1. akoboldfrying ◴[17 Apr 25 10:19 UTC] No.43714906[source]▶

They give some description of how their weights are stored: they pack 4 weights into an int8, indicating that their storage format isn't optimal (2 bits per weight instead of the optimal ~1.58 bits). But I don't know enough about LLM internals to know how material this is.

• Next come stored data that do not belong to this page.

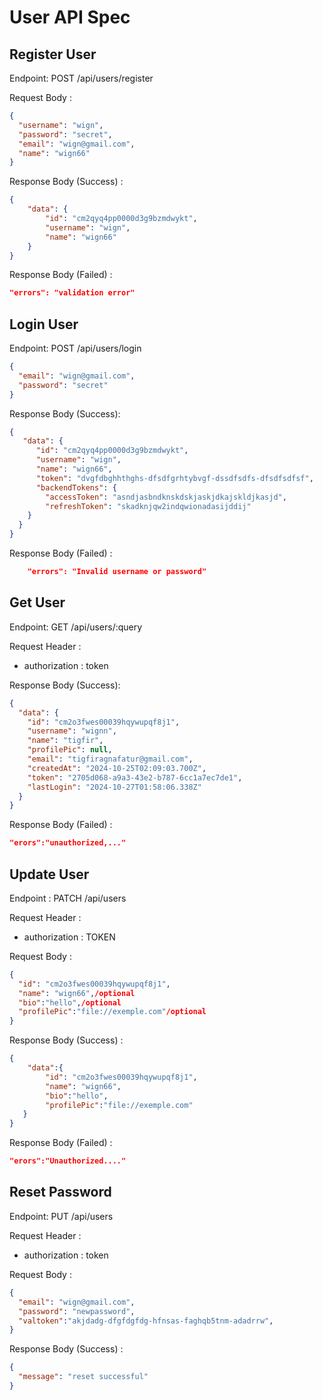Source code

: # User API Spec

## Register User

Endpoint: POST /api/users/register

Request Body :

```json
{
  "username": "wign",
  "password": "secret",
  "email": "wign@gmail.com",
  "name": "wign66"
}
```

Response Body (Success) :

```json
{
    "data": {
        "id": "cm2qyq4pp0000d3g9bzmdwykt",
        "username": "wign",
        "name": "wign66"
    }
}
```

Response Body (Failed) :

```json
"errors": "validation error"
```

## Login User

Endpoint: POST /api/users/login

```json
{
  "email": "wign@gmail.com",
  "password": "secret"
}
```

Response Body (Success):

```json
{
   "data": {
      "id": "cm2qyq4pp0000d3g9bzmdwykt",
      "username": "wign",
      "name": "wign66",
      "token": "dvgfdbghhthghs-dfsdfgrhtybvgf-dssdfsdfs-dfsdfsdfsf",
      "backendTokens": {
        "accessToken": "asndjasbndknskdskjaskjdkajskldjkasjd",
        "refreshToken": "skadknjqw2indqwionadasijddij"
    }
  }
}
```

Response Body (Failed) :

```json
    "errors": "Invalid username or password"
```

## Get User

Endpoint: GET /api/users/:query

Request Header :

- authorization : token

Response Body (Success):

```json
{
  "data": {
    "id": "cm2o3fwes00039hqywupqf8j1",
    "username": "wignn",
    "name": "tigfir",
    "profilePic": null,
    "email": "tigfiragnafatur@gmail.com",
    "createdAt": "2024-10-25T02:09:03.700Z",
    "token": "2705d068-a9a3-43e2-b787-6cc1a7ec7de1",
    "lastLogin": "2024-10-27T01:58:06.338Z"
  }
}
```

Response Body (Failed) :

```json
"erors":"unauthorized,..."
```

## Update User

Endpoint : PATCH /api/users

Request Header :

- authorization : TOKEN

Request Body :

```json
{
  "id": "cm2o3fwes00039hqywupqf8j1",
  "name": "wign66",/optional
  "bio":"hello",/optional
  "profilePic":"file://exemple.com"/optional
}
```

Response Body (Success) :

```json
{    
    "data":{
        "id": "cm2o3fwes00039hqywupqf8j1",
        "name": "wign66",
        "bio":"hello",
        "profilePic":"file://exemple.com"
   }
}
```

Response Body (Failed) :

```json
"erors":"Unauthorized...."
```

## Reset Password

Endpoint: PUT /api/users

Request Header :

- authorization : token

Request Body :

```json
{
  "email": "wign@gmail.com",
  "password": "newpassword",
  "valtoken":"akjdadg-dfgfdgfdg-hfnsas-faghqb5tnm-adadrrw",
}
```

Response Body (Success) :

```json
{
  "message": "reset successful"
}
```


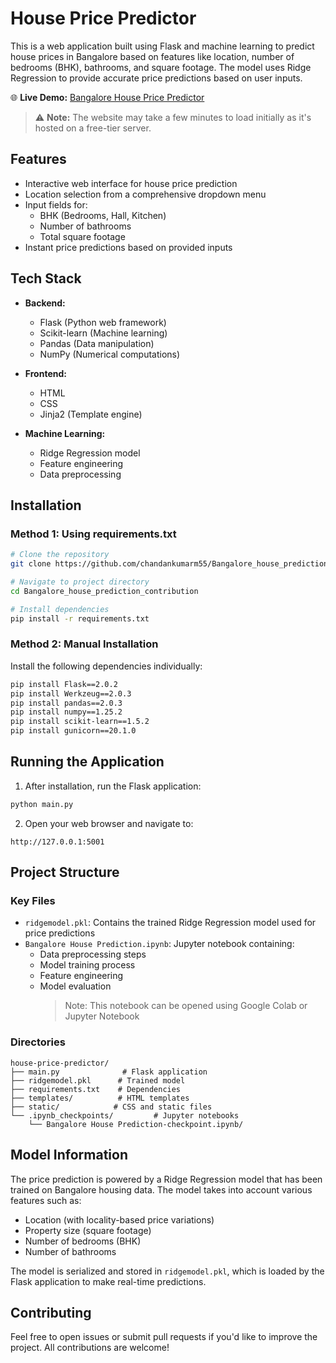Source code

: # House Price Predictor

This is a web application built using Flask and machine learning to predict house prices in Bangalore based on features like location, number of bedrooms (BHK), bathrooms, and square footage. The model uses Ridge Regression to provide accurate price predictions based on user inputs.

🌐 **Live Demo:** [Bangalore House Price Predictor](https://bangalore-house-prediction-contribution.onrender.com/)

> ⚠️ **Note:** The website may take a few minutes to load initially as it's hosted on a free-tier server.

## Features

- Interactive web interface for house price prediction
- Location selection from a comprehensive dropdown menu
- Input fields for:
  - BHK (Bedrooms, Hall, Kitchen)
  - Number of bathrooms
  - Total square footage
- Instant price predictions based on provided inputs

## Tech Stack

- **Backend:**
  - Flask (Python web framework)
  - Scikit-learn (Machine learning)
  - Pandas (Data manipulation)
  - NumPy (Numerical computations)
- **Frontend:**

  - HTML
  - CSS
  - Jinja2 (Template engine)

- **Machine Learning:**
  - Ridge Regression model
  - Feature engineering
  - Data preprocessing

## Installation

### Method 1: Using requirements.txt

```bash
# Clone the repository
git clone https://github.com/chandankumarm55/Bangalore_house_prediction_contribution.git

# Navigate to project directory
cd Bangalore_house_prediction_contribution

# Install dependencies
pip install -r requirements.txt
```

### Method 2: Manual Installation

Install the following dependencies individually:

```bash
pip install Flask==2.0.2
pip install Werkzeug==2.0.3
pip install pandas==2.0.3
pip install numpy==1.25.2
pip install scikit-learn==1.5.2
pip install gunicorn==20.1.0
```

## Running the Application

1. After installation, run the Flask application:

```bash
python main.py
```

2. Open your web browser and navigate to:

```
http://127.0.0.1:5001
```

## Project Structure

### Key Files

- `ridgemodel.pkl`: Contains the trained Ridge Regression model used for price predictions
- `Bangalore House Prediction.ipynb`: Jupyter notebook containing:
  - Data preprocessing steps
  - Model training process
  - Feature engineering
  - Model evaluation
    > Note: This notebook can be opened using Google Colab or Jupyter Notebook

### Directories

```
house-price-predictor/
├── main.py              # Flask application
├── ridgemodel.pkl      # Trained model
├── requirements.txt    # Dependencies
├── templates/          # HTML templates
├── static/            # CSS and static files
└── .ipynb_checkpoints/         # Jupyter notebooks
    └── Bangalore House Prediction-checkpoint.ipynb/

```

## Model Information

The price prediction is powered by a Ridge Regression model that has been trained on Bangalore housing data. The model takes into account various features such as:

- Location (with locality-based price variations)
- Property size (square footage)
- Number of bedrooms (BHK)
- Number of bathrooms

The model is serialized and stored in `ridgemodel.pkl`, which is loaded by the Flask application to make real-time predictions.

## Contributing

Feel free to open issues or submit pull requests if you'd like to improve the project. All contributions are welcome!
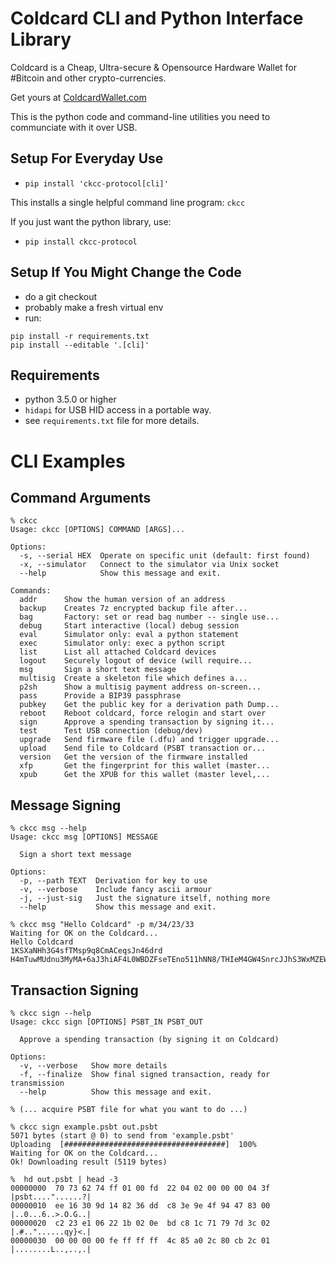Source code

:# Coldcard CLI and Python Interface Library

Coldcard is a Cheap, Ultra-secure & Opensource Hardware Wallet
for #Bitcoin and other crypto-currencies. 

Get yours at [ColdcardWallet.com](http://coldcardwallet.com)

This is the python code and command-line utilities you need to communciate with it over USB.

## Setup For Everyday Use

- `pip install 'ckcc-protocol[cli]'`

This installs a single helpful command line program: `ckcc`

If you just want the python library, use:

- `pip install ckcc-protocol`


## Setup If You Might Change the Code

- do a git checkout
- probably make a fresh virtual env
- run:

```
pip install -r requirements.txt
pip install --editable '.[cli]'
```

## Requirements

- python 3.5.0 or higher
- `hidapi` for USB HID access in a portable way.
- see `requirements.txt` file for more details.


# CLI Examples

## Command Arguments

```
% ckcc
Usage: ckcc [OPTIONS] COMMAND [ARGS]...

Options:
  -s, --serial HEX  Operate on specific unit (default: first found)
  -x, --simulator   Connect to the simulator via Unix socket
  --help            Show this message and exit.

Commands:
  addr      Show the human version of an address
  backup    Creates 7z encrypted backup file after...
  bag       Factory: set or read bag number -- single use...
  debug     Start interactive (local) debug session
  eval      Simulator only: eval a python statement
  exec      Simulator only: exec a python script
  list      List all attached Coldcard devices
  logout    Securely logout of device (will require...
  msg       Sign a short text message
  multisig  Create a skeleton file which defines a...
  p2sh      Show a multisig payment address on-screen...
  pass      Provide a BIP39 passphrase
  pubkey    Get the public key for a derivation path Dump...
  reboot    Reboot coldcard, force relogin and start over
  sign      Approve a spending transaction by signing it...
  test      Test USB connection (debug/dev)
  upgrade   Send firmware file (.dfu) and trigger upgrade...
  upload    Send file to Coldcard (PSBT transaction or...
  version   Get the version of the firmware installed
  xfp       Get the fingerprint for this wallet (master...
  xpub      Get the XPUB for this wallet (master level,...
```


## Message Signing

```
% ckcc msg --help
Usage: ckcc msg [OPTIONS] MESSAGE

  Sign a short text message

Options:
  -p, --path TEXT  Derivation for key to use
  -v, --verbose    Include fancy ascii armour
  -j, --just-sig   Just the signature itself, nothing more
  --help           Show this message and exit.

% ckcc msg "Hello Coldcard" -p m/34/23/33
Waiting for OK on the Coldcard...
Hello Coldcard                    
1KSXaNHh3G4sfTMsp9q8CmACeqsJn46drd
H4mTuwMUdnu3MyMA+6aJ3hiAF4L0WBDZFseTEno511hNN8/THIeM4GW4SnrcJJhS3WxMZEWFdEIZDSP+H5aIcao=
```

## Transaction Signing

```
% ckcc sign --help
Usage: ckcc sign [OPTIONS] PSBT_IN PSBT_OUT

  Approve a spending transaction (by signing it on Coldcard)

Options:
  -v, --verbose   Show more details
  -f, --finalize  Show final signed transaction, ready for transmission
  --help          Show this message and exit.

% (... acquire PSBT file for what you want to do ...)

% ckcc sign example.psbt out.psbt
5071 bytes (start @ 0) to send from 'example.psbt'
Uploading  [####################################]  100%
Waiting for OK on the Coldcard...
Ok! Downloading result (5119 bytes)

%  hd out.psbt | head -3
00000000  70 73 62 74 ff 01 00 fd  22 04 02 00 00 00 04 3f  |psbt...."......?|
00000010  ee 16 30 9d 14 82 36 dd  c8 3e 9e 4f 94 47 83 00  |..0...6..>.O.G..|
00000020  c2 23 e1 06 22 1b 02 0e  bd c8 1c 71 79 7d 3c 02  |.#.."......qy}<.|
00000030  00 00 00 00 fe ff ff ff  4c 85 a0 2c 80 cb 2c 01  |........L..,..,.|

```


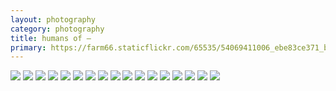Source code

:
 ```yaml
---
layout: photography
category: photography
title: humans of —
primary: https://farm66.staticflickr.com/65535/54069411006_ebe83ce371_b.jpg
---
```


<div class="gallery">
  <div class="row">
    <div class="column">
      <img src="https://farm66.staticflickr.com/65535/54069411006_ebe83ce371_b.jpg">
      <img src="https://farm66.staticflickr.com/65535/54064641374_bb9645184b_b.jpg">
      <img src="https://farm66.staticflickr.com/65535/54064573138_38c3fbc9fd_b.jpg">
      <img src="https://farm66.staticflickr.com/65535/54071926241_ecd60feaed_b.jpg">
      <img src="https://farm66.staticflickr.com/65535/54064777105_0af60ee7b1_b.jpg">
      <img src="https://farm66.staticflickr.com/65535/54064641429_f3c0d485cc_b.jpg">
      <img src="https://farm66.staticflickr.com/65535/54071238392_6ef83fdf89_b.jpg">
      <img src="https://farm66.staticflickr.com/65535/54072448544_9968fec41f_b.jpg">
      <img src="https://farm66.staticflickr.com/65535/54072572615_49a0fd8d7d_b.jpg">
      <img src="https://farm66.staticflickr.com/65535/54072373473_185f507676_b.jpg">
      <img src="https://farm66.staticflickr.com/65535/54072448424_09ea6b94d8_b.jpg">
      <img src="https://farm66.staticflickr.com/65535/54076001406_a5ae4fc6b5_b.jpg">
      <img src="https://farm66.staticflickr.com/65535/54069420411_9586766e20_b.jpg">
      <img src="https://farm66.staticflickr.com/65535/54069675518_8d9d077c5f_b.jpg">
      <img src="https://farm66.staticflickr.com/65535/54072373998_f65c556434_b.jpg">
      <img src="https://farm66.staticflickr.com/65535/54072374093_25576d7f94_b.jpg">
      <img src="https://farm66.staticflickr.com/65535/54080610389_fa926b1b02_b.jpg">
    </div>
  </div>
</div>
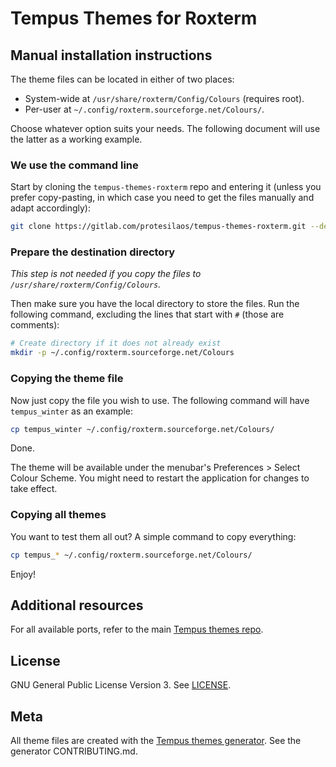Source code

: # Tempus Themes for Roxterm

## Manual installation instructions

The theme files can be located in either of two places:

- System-wide at `/usr/share/roxterm/Config/Colours` (requires root).
- Per-user at `~/.config/roxterm.sourceforge.net/Colours/`.

Choose whatever option suits your needs.  The following document will use the latter as a working example.

### We use the command line

Start by cloning the `tempus-themes-roxterm` repo and entering it (unless you prefer copy-pasting, in which case you need to get the files manually and adapt accordingly):

```sh
git clone https://gitlab.com/protesilaos/tempus-themes-roxterm.git --depth 1 && cd tempus-themes-roxterm
```

### Prepare the destination directory

*This step is not needed if you copy the files to `/usr/share/roxterm/Config/Colours`.*

Then make sure you have the local directory to store the files. Run the following command, excluding the lines that start with `#` (those are comments):

```sh
# Create directory if it does not already exist
mkdir -p ~/.config/roxterm.sourceforge.net/Colours
```

### Copying the theme file

Now just copy the file you wish to use.  The following command will have `tempus_winter` as an example:

```sh
cp tempus_winter ~/.config/roxterm.sourceforge.net/Colours/
```

Done.

The theme will be available under the menubar's Preferences > Select Colour Scheme.  You might need to restart the application for changes to take effect.

### Copying all themes

You want to test them all out? A simple command to copy everything:

```sh
cp tempus_* ~/.config/roxterm.sourceforge.net/Colours/
```

Enjoy!

## Additional resources

For all available ports, refer to the main [Tempus themes repo](https://gitlab.com/protesilaos/tempus-themes).

## License

GNU General Public License Version 3. See [LICENSE](https://gitlab.com/protesilaos/tempus-themes-konsole/blob/master/LICENSE).

## Meta

All theme files are created with the [Tempus themes generator](https://gitlab.com/protesilaos/tempus-themes-generator). See the generator CONTRIBUTING.md.
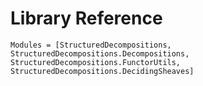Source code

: # Library Reference

```@autodocs
Modules = [StructuredDecompositions, StructuredDecompositions.Decompositions, StructuredDecompositions.FunctorUtils, StructuredDecompositions.DecidingSheaves]
```

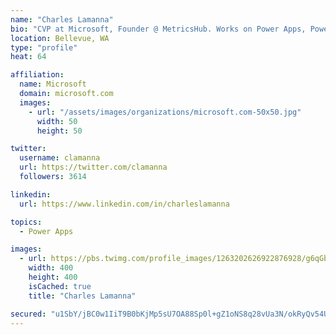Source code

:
 ```yaml
---
name: "Charles Lamanna"
bio: "CVP at Microsoft, Founder @ MetricsHub. Works on Power Apps, Power Automate, Power Virtual Agent, Common Data Service and Dynamics 365."
location: Bellevue, WA
type: "profile"
heat: 64

affiliation:
  name: Microsoft
  domain: microsoft.com
  images:
    - url: "/assets/images/organizations/microsoft.com-50x50.jpg"
      width: 50
      height: 50

twitter:
  username: clamanna
  url: https://twitter.com/clamanna
  followers: 3614

linkedin:
  url: https://www.linkedin.com/in/charleslamanna

topics:
  - Power Apps

images:
  - url: https://pbs.twimg.com/profile_images/1263202626922876928/g6qGbHZ-_400x400.jpg
    width: 400
    height: 400
    isCached: true
    title: "Charles Lamanna"

secured: "u1SbY/jBC0w1IiT9B0bKjMp5sU7OA88Sp0l+gZ1oNS8q28vUa3N/okRyQv54UQiIWL2sh+z/HxFTFnEdvdM3NVEHwcweVkRX+btNmW7pDTHBce2Z9IQw6tGXEgfv2UmmtM918q4ejPO0HDSlc1kg50Z930Kan5trB/yQeqE9DJTyxBYu3RZ/m+ZGBb27yxJBUi66Kwmsg/fuFk+Ef0TbRKnzngJ6FgKpVx6uOneL7z9mamGfrfRyfubni0nfpJmWphrTwsK2PSbdtJcs7S36V7olS9rx6Ek4SuvEa4EfYOp7JeyjFQmiW/5e4atTZ2oasBuAaNiGeL6duHojZHgrLRE+1q37U34B13FLJDVa290vHCtiUVfutJ7T2LZ14Wi+JzBjx1niGXFtf65ina7V7rxELWCPKZ3H2WzPe2NS0H4=;Dn2RZOsvYpGkf+tFb0OJgA=="
---
```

Could anyone break down the steps further?

replies(1): >>43718627 #

2. Fubwubs ◴[17 Apr 25 15:51 UTC] No.43718627[source]▶

>>43714906 (TP) #

This model maps weights to ternary values {-1, 0, 1} (aka trits). One trit holds log(3)/log(2) ≈ 1.58 bits of information. To represent a single trit by itself would require 2 bits, but it is possible to pack 5 trits into 8 bits. This article explains it well: https://compilade.net/blog/ternary-packing

By using 4 ternary weights per 8 bits, the model is not quite as space-efficient as it could be in terms of information density. (4*1.58)/8 = 0.79 vs (5*1.58)/8 = 0.988 There is currently no hardware acceleration for doing operations on 5 trits packed into 8 bits, so the weights have to be packed and unpacked in software. Packing 5 weights into 8 bits requires slower, more complex packing/unpacking algorithms.

replies(1): >>43723333 #

3. akoboldfrying ◴[17 Apr 25 23:27 UTC] No.43723333[source]▶

>>43718627 #

That link gives a great description of how to pack trits more efficiently, thanks. Encoding in "base 3" was obvious to me, but I didn't realise that 5 trits fit quite tightly into a byte, or that it's possible to "space the values apart" so that they can be extracted using just multiplications and bitwise ops (no division or remainder).